Update: this project was chosen as a finalist in HackUPC Fall 17 hackathon!
New technology approaches are being implemented to improve people's quality of life, and e-health is one of the promising fields which will make an impact into everyday living. Healthcare innovation could make diagnosis and medical recommendations more accessible to all human beings.
Therefore, new connected health assistance services could be a common thing in the future, implementing new AI & machine learning solutions. Our chatbot aims to put all these innovations at the service of society.
What it does
FirstAId is able to identify several diseases from a picture provided by the user. It also provides the user with useful information, such as possible treatments and charts showing recognition statistics.
It is able to recognize user-specified symptoms in order to improve disease classification.

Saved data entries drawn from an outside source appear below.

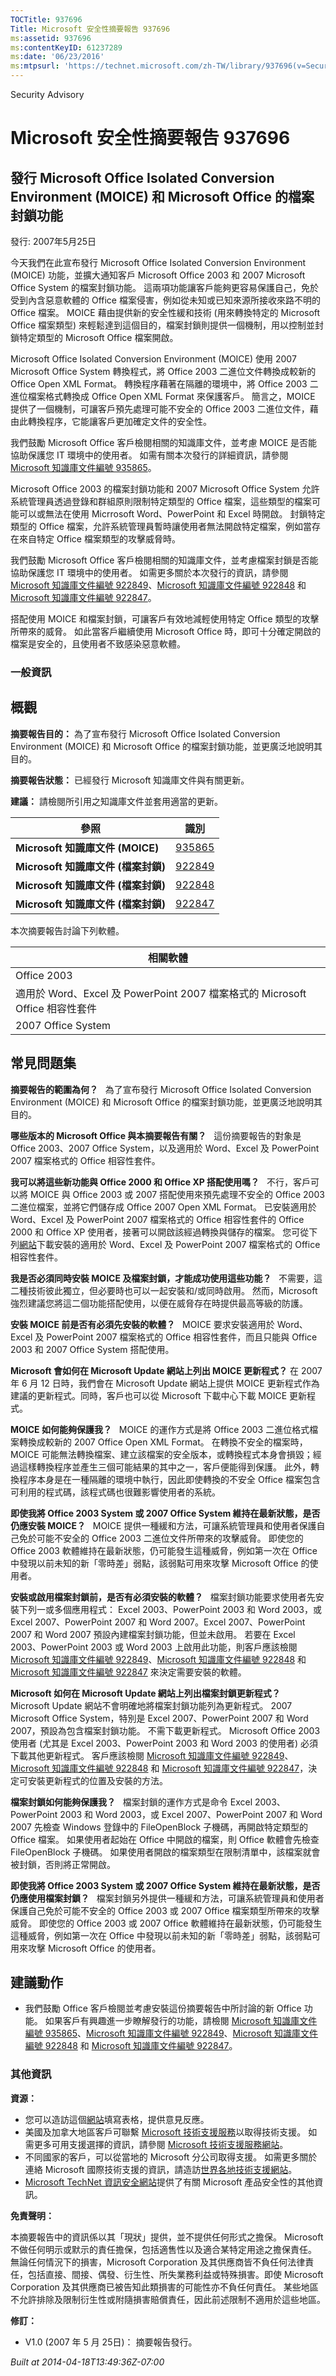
 ```yaml
---
TOCTitle: 937696
Title: Microsoft 安全性摘要報告 937696
ms:assetid: 937696
ms:contentKeyID: 61237289
ms:date: '06/23/2016'
ms:mtpsurl: 'https://technet.microsoft.com/zh-TW/library/937696(v=Security.10)'
---
```


Security Advisory

Microsoft 安全性摘要報告 937696
===============================

發行 Microsoft Office Isolated Conversion Environment (MOICE) 和 Microsoft Office 的檔案封鎖功能
------------------------------------------------------------------------------------------------

發行: 2007年5月25日

今天我們在此宣布發行 Microsoft Office Isolated Conversion Environment (MOICE) 功能，並擴大通知客戶 Microsoft Office 2003 和 2007 Microsoft Office System 的檔案封鎖功能。 這兩項功能讓客戶能夠更容易保護自己，免於受到內含惡意軟體的 Office 檔案侵害，例如從未知或已知來源所接收來路不明的 Office 檔案。 MOICE 藉由提供新的安全性緩和技術 (用來轉換特定的 Microsoft Office 檔案類型) 來輕鬆達到這個目的，檔案封鎖則提供一個機制，用以控制並封鎖特定類型的 Microsoft Office 檔案開啟。

Microsoft Office Isolated Conversion Environment (MOICE) 使用 2007 Microsoft Office System 轉換程式，將 Office 2003 二進位文件轉換成較新的 Office Open XML Format。 轉換程序藉著在隔離的環境中，將 Office 2003 二進位檔案格式轉換成 Office Open XML Format 來保護客戶。 簡言之，MOICE 提供了一個機制，可讓客戶預先處理可能不安全的 Office 2003 二進位文件，藉由此轉換程序，它能讓客戶更加確定文件的安全性。

我們鼓勵 Microsoft Office 客戶檢閱相關的知識庫文件，並考慮 MOICE 是否能協助保護您 IT 環境中的使用者。 如需有關本次發行的詳細資訊，請參閱 [Microsoft 知識庫文件編號 935865](http://support.microsoft.com/kb/935865)。

Microsoft Office 2003 的檔案封鎖功能和 2007 Microsoft Office System 允許系統管理員透過登錄和群組原則限制特定類型的 Office 檔案，這些類型的檔案可能可以或無法在使用 Micrrosoft Word、PowerPoint 和 Excel 時開啟。 封鎖特定類型的 Office 檔案，允許系統管理員暫時讓使用者無法開啟特定檔案，例如當存在來自特定 Office 檔案類型的攻擊威脅時。

我們鼓勵 Microsoft Office 客戶檢閱相關的知識庫文件，並考慮檔案封鎖是否能協助保護您 IT 環境中的使用者。 如需更多關於本次發行的資訊，請參閱 [Microsoft 知識庫文件編號 922849](http://support.microsoft.com/kb/922849)、[Microsoft 知識庫文件編號 922848](http://support.microsoft.com/kb/922848/zh-tw) 和 [Microsoft 知識庫文件編號 922847](http://support.microsoft.com/kb/922847/zh-tw)。

搭配使用 MOICE 和檔案封鎖，可讓客戶有效地減輕使用特定 Office 類型的攻擊所帶來的威脅。 如此當客戶繼續使用 Microsoft Office 時，即可十分確定開啟的檔案是安全的，且使用者不致感染惡意軟體。

### 一般資訊

概觀
----

<span></span>
**摘要報告目的：** 為了宣布發行 Microsoft Office Isolated Conversion Environment (MOICE) 和 Microsoft Office 的檔案封鎖功能，並更廣泛地說明其目的。

**摘要報告狀態：** 已經發行 Microsoft 知識庫文件與有關更新。

**建議：** 請檢閱所引用之知識庫文件並套用適當的更新。

| 參照                                | 識別                                                   |
|-------------------------------------|--------------------------------------------------------|
| **Microsoft 知識庫文件 (MOICE)**    | [935865](http://support.microsoft.com/kb/935865/zh-tw) |
| **Microsoft 知識庫文件 (檔案封鎖)** | [922849](http://support.microsoft.com/kb/922849/zh-tw) |
| **Microsoft 知識庫文件 (檔案封鎖)** | [922848](http://support.microsoft.com/kb/922848/zh-tw) |
| **Microsoft 知識庫文件 (檔案封鎖)** | [922847](http://support.microsoft.com/kb/922847/zh-tw) |

本次摘要報告討論下列軟體。

| 相關軟體                                                                     |
|------------------------------------------------------------------------------|
| Office 2003                                                                  |
| 適用於 Word、Excel 及 PowerPoint 2007 檔案格式的 Microsoft Office 相容性套件 |
| 2007 Office System                                                           |

常見問題集
----------

<span></span>
**摘要報告的範圍為何？**  
為了宣布發行 Microsoft Office Isolated Conversion Environment (MOICE) 和 Microsoft Office 的檔案封鎖功能，並更廣泛地說明其目的。

**哪些版本的 Microsoft Office 與本摘要報告有關？**  
這份摘要報告的對象是 Office 2003、2007 Office System，以及適用於 Word、Excel 及 PowerPoint 2007 檔案格式的 Office 相容性套件。

**我可以將這些新功能與 Office 2000 和 Office XP 搭配使用嗎？**  
不行，客戶可以將 MOICE 與 Office 2003 或 2007 搭配使用來預先處理不安全的 Office 2003 二進位檔案，並將它們儲存成 Office 2007 Open XML Format。 已安裝適用於 Word、Excel 及 PowerPoint 2007 檔案格式的 Office 相容性套件的 Office 2000 和 Office XP 使用者，接著可以開啟該經過轉換與儲存的檔案。 您可從下列[網站](http://www.microsoft.com/downloads/details.aspx?displaylang=zh-tw&familyid=941b3470-3ae9-4aee-8f43-c6bb74cd1466)下載安裝的適用於 Word、Excel 及 PowerPoint 2007 檔案格式的 Office 相容性套件。

**我是否必須同時安裝 MOICE 及檔案封鎖，才能成功使用這些功能？**  
不需要，這二種技術彼此獨立，但必要時也可以一起安裝和/或同時啟用。 然而，Microsoft 強烈建議您將這二個功能搭配使用，以便在威脅存在時提供最高等級的防護。

**安裝 MOICE 前是否有必須先安裝的軟體？**  
MOICE 要求安裝適用於 Word、Excel 及 PowerPoint 2007 檔案格式的 Office 相容性套件，而且只能與 Office 2003 和 2007 Office System 搭配使用。

**Microsoft 會如何在 Microsoft Update 網站上列出 MOICE 更新程式？**
在 2007 年 6 月 12 日時，我們會在 Microsoft Update 網站上提供 MOICE 更新程式作為建議的更新程式。同時，客戶也可以從 Microsoft 下載中心下載 MOICE 更新程式。

**MOICE 如何能夠保護我？**  
MOICE 的運作方式是將 Office 2003 二進位格式檔案轉換成較新的 2007 Office Open XML Format。 在轉換不安全的檔案時，MOICE 可能無法轉換檔案、建立該檔案的安全版本，或轉換程式本身會損毀；經過這樣轉換程序並產生三個可能結果的其中之一，客戶便能得到保護。 此外，轉換程序本身是在一種隔離的環境中執行，因此即使轉換的不安全 Office 檔案包含可利用的程式碼，該程式碼也很難影響使用者的系統。

**即使我將 Office 2003 System 或 2007 Office System 維持在最新狀態，是否仍應安裝 MOICE？**  
MOICE 提供一種緩和方法，可讓系統管理員和使用者保護自己免於可能不安全的 Office 2003 二進位文件所帶來的攻擊威脅。 即使您的 Office 2003 軟體維持在最新狀態，仍可能發生這種威脅，例如第一次在 Office 中發現以前未知的新「零時差」弱點，該弱點可用來攻擊 Microsoft Office 的使用者。

**安裝或啟用檔案封鎖前，是否有必須安裝的軟體？**  
檔案封鎖功能要求使用者先安裝下列一或多個應用程式： Excel 2003、PowerPoint 2003 和 Word 2003，或 Excel 2007、PowerPoint 2007 和 Word 2007。Excel 2007、PowerPoint 2007 和 Word 2007 預設內建檔案封鎖功能，但並未啟用。 若要在 Excel 2003、PowerPoint 2003 或 Word 2003 上啟用此功能，則客戶應該檢閱 [Microsoft 知識庫文件編號 922849](http://support.microsoft.com/kb/922849/zh-tw)、[Microsoft 知識庫文件編號 922848](http://support.microsoft.com/kb/922848/zh-tw) 和 [Microsoft 知識庫文件編號 922847](http://support.microsoft.com/kb/922847/zh-tw) 來決定需要安裝的軟體。

**Microsoft 如何在 Microsoft Update 網站上列出檔案封鎖更新程式？**  
Microsoft Update 網站不會明確地將檔案封鎖功能列為更新程式。 2007 Microsoft Office System，特別是 Excel 2007、PowerPoint 2007 和 Word 2007，預設為包含檔案封鎖功能。 不需下載更新程式。 Microsoft Office 2003 使用者 (尤其是 Excel 2003、PowerPoint 2003 和 Word 2003 的使用者) 必須下載其他更新程式。 客戶應該檢閱 [Microsoft 知識庫文件編號 922849](http://support.microsoft.com/kb/922849/zh-tw)、[Microsoft 知識庫文件編號 922848](http://support.microsoft.com/kb/922848/zh-tw) 和 [Microsoft 知識庫文件編號 922847](http://support.microsoft.com/kb/922847/zh-tw)，決定可安裝更新程式的位置及安裝的方法。

**檔案封鎖如何能夠保護我？**  
檔案封鎖的運作方式是命令 Excel 2003、PowerPoint 2003 和 Word 2003，或 Excel 2007、PowerPoint 2007 和 Word 2007 先檢查 Windows 登錄中的 FileOpenBlock 子機碼，再開啟特定類型的 Office 檔案。 如果使用者起始在 Office 中開啟的檔案，則 Office 軟體會先檢查 FileOpenBlock 子機碼。 如果使用者開啟的檔案類型在限制清單中，該檔案就會被封鎖，否則將正常開啟。

**即使我將 Office 2003 System 或 2007 Office System 維持在最新狀態，是否仍應使用檔案封鎖？**  
檔案封鎖另外提供一種緩和方法，可讓系統管理員和使用者保護自己免於可能不安全的 Office 2003 或 2007 Office 檔案類型所帶來的攻擊威脅。 即使您的 Office 2003 或 2007 Office 軟體維持在最新狀態，仍可能發生這種威脅，例如第一次在 Office 中發現以前未知的新「零時差」弱點，該弱點可用來攻擊 Microsoft Office 的使用者。

建議動作
--------

<span></span>
-   我們鼓勵 Office 客戶檢閱並考慮安裝這份摘要報告中所討論的新 Office 功能。 如果客戶有興趣進一步瞭解發行的功能，請檢閱 [Microsoft 知識庫文件編號 935865](http://support.microsoft.com/kb/935865)、[Microsoft 知識庫文件編號 922849](http://support.microsoft.com/kb/922849/zh-tw)、[Microsoft 知識庫文件編號 922848](http://support.microsoft.com/kb/922848/zh-tw) 和 [Microsoft 知識庫文件編號 922847](http://support.microsoft.com/kb/922847/zh-tw)。

### 其他資訊

**資源：**

-   您可以造訪這個[網站](https://support.microsoft.com/common/survey.aspx?scid=sw;en;1257&amp;showpage=1&amp;ws=technet&amp;sd=tech)填寫表格，提供意見反應。
-   美國及加拿大地區客戶可聯繫 [Microsoft 技術支援服務](http://go.microsoft.com/fwlink/?linkid=21131)以取得技術支援。 如需更多可用支援選擇的資訊，請參閱 [Microsoft 技術支援服務網站](http://support.microsoft.com/)。
-   不同國家的客戶，可以從當地的 Microsoft 分公司取得支援。 如需更多關於連絡 Microsoft 國際技術支援的資訊，請造訪[世界各地技術支援網站](http://go.microsoft.com/fwlink/?linkid=21155)。
-   [Microsoft TechNet 資訊安全網站](http://www.microsoft.com/taiwan/technet/security/default.mspx)提供了有關 Microsoft 產品安全性的其他資訊。

**免責聲明：**

本摘要報告中的資訊係以其「現狀」提供，並不提供任何形式之擔保。 Microsoft 不做任何明示或默示的責任擔保，包括適售性以及適合某特定用途之擔保責任。 無論任何情況下的損害，Microsoft Corporation 及其供應商皆不負任何法律責任，包括直接、間接、偶發、衍生性、所失業務利益或特殊損害。即使 Microsoft Corporation 及其供應商已被告知此類損害的可能性亦不負任何責任。 某些地區不允許排除及限制衍生性或附隨損害賠償責任，因此前述限制不適用於這些地區。

**修訂：**

-   V1.0 (2007 年 5 月 25日)： 摘要報告發行。

*Built at 2014-04-18T13:49:36Z-07:00*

It comes with an assistant which provides nearby healthcare centers and their location where the detected disease can be treated.
The user can subscribe to different city alert channels and will be warned whenever a new viral infection has been reported at that city. This can be revoked at any time. In addition, users can report those viral infections so other users get notified immediately.
How we built it
The image disease detection/classification system runs on Mobilenet, a class of convolutional neural networks (CNN) which is lightweight, resource-friendly and aimed to provide reliable results even with relatively small datasets.
Inception_v3 (another CNN) has also been tested, but resource/accuracy trade-off is better with Mobilenet.
Various datasets were built from medical scientific publications and from some scraping too.
The CNN was then retrained to classify several diseases, reaching a 84% accuracy on average.
The chatbot is built with Telegram Bot API. We chose an architecture based on microservices, so we used Docker for that and deployed it using an AWS EC2.
Python was the main programming language.
Challenges we ran into
Since there are only a few, and limited, image datasets available, we had to make different datasets and to experiment with different CNN retraining parameters.
In addition, the datasets were quite small, so serious data augmentation had to be applied in order to improve accuracy and prevent overfitting.
Some diseases are similar in appearance, and the CNN was having trouble when classifying them. This was (almost) solved by unifying some quite-similar diseases and using user-provided symptoms to decide the final definition. This also improved general CNN accuracy thanks to less categories, more images per category.
Accomplishments that we're proud of
First of all, being awarded with a finalist position in HackUPC Fall 17 is very gratifying.
We were able to submit a solid project, with several features. We are proud of the general accuracy and reliability of the image diagnostic.
We generated some Tensorboard plots, which were very useful for adjusting experiment parameters and comparing performance between datasets. We were able to compare CNNs to choose the one that fits better to our needs.
What we learned
We are now concerned about the importance of data augmentation techniques in order to mantain reliable CNN predictions with not-so-huge datasets. We hadn't worked before with image recognition and this was an exciting challenge to solve.
What's next for FirstAId
We would like to incorporate more diseases to the project in order to expand the user base, and a bunch of new features such as a color blindness test.